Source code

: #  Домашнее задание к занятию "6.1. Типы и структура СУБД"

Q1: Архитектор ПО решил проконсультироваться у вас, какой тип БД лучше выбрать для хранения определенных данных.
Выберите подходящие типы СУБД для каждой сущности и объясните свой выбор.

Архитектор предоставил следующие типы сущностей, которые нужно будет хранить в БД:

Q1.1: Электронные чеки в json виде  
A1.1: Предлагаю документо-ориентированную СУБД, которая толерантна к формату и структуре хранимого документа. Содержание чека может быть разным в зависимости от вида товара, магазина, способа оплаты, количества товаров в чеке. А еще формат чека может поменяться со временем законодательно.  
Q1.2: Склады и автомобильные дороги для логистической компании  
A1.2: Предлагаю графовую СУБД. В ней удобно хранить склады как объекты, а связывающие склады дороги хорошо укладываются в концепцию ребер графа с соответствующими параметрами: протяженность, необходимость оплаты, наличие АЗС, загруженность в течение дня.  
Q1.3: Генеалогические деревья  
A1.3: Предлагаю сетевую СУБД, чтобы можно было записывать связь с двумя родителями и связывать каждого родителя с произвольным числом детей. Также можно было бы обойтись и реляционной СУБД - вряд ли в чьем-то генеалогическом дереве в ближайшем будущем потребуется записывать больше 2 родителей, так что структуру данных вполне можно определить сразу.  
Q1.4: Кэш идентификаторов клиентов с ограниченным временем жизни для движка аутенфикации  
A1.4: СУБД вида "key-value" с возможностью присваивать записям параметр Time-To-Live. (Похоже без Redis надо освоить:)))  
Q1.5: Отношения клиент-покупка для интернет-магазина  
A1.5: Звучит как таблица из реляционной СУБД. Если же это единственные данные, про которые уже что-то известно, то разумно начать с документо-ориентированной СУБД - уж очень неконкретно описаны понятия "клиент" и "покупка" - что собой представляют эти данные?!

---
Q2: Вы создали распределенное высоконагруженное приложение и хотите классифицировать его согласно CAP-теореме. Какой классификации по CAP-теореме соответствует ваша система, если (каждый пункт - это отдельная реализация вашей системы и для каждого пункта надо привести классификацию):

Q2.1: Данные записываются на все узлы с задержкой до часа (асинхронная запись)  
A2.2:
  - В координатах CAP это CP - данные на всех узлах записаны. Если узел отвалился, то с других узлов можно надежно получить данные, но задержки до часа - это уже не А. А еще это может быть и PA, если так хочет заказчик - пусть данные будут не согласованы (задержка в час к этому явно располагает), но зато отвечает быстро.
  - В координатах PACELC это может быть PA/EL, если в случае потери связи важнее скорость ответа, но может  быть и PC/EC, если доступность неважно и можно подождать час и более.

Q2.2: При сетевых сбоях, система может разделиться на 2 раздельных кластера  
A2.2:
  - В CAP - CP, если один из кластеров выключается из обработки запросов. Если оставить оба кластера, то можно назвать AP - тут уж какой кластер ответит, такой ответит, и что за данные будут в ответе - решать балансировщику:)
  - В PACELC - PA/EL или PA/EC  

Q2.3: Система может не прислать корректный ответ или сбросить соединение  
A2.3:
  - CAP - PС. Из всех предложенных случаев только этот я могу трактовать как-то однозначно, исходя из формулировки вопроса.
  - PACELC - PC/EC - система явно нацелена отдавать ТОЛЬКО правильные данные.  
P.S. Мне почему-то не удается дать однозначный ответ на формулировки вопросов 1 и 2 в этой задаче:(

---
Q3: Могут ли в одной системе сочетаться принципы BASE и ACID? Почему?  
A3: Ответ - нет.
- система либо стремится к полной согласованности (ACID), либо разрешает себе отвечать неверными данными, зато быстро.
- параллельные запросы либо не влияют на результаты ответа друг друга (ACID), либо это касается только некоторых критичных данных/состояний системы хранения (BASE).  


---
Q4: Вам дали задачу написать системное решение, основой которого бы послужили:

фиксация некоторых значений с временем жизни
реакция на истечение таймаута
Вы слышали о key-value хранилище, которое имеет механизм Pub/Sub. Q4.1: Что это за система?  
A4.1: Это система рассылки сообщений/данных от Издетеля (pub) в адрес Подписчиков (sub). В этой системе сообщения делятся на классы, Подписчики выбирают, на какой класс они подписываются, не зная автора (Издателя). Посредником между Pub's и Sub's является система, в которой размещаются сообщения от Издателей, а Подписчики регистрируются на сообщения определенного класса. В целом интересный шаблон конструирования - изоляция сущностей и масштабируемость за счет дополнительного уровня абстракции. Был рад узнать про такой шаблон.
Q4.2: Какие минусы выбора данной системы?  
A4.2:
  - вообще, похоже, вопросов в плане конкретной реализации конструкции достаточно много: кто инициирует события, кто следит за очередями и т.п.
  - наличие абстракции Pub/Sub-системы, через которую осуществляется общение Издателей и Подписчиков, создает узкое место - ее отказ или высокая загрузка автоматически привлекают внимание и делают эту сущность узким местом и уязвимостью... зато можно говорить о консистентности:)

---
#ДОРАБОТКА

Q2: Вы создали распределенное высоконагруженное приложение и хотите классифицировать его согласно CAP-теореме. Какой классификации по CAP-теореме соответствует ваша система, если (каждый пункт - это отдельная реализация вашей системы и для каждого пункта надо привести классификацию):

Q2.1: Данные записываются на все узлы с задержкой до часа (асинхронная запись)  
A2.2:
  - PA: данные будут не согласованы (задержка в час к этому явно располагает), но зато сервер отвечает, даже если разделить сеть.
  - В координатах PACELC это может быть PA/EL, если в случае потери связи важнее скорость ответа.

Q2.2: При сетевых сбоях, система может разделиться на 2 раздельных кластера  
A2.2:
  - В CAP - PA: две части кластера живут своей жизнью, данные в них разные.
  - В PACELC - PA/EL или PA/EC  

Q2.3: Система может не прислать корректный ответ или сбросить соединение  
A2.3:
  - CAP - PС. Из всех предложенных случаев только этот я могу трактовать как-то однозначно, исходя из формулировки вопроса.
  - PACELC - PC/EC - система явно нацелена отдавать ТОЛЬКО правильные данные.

* **Exercise instructions**: What is wanted is a copy of every line in the listing that includes the word "покупка".

* **Task response**:
Q1.5: Отношения клиент-покупка для интернет-магазина  
A1.5: Звучит как таблица из реляционной СУБД. Если же это единственные данные, про которые уже что-то известно, то разумно начать с документо-ориентированной СУБД - уж очень неконкретно описаны понятия "клиент" и "покупка" - что собой представляют эти данные?!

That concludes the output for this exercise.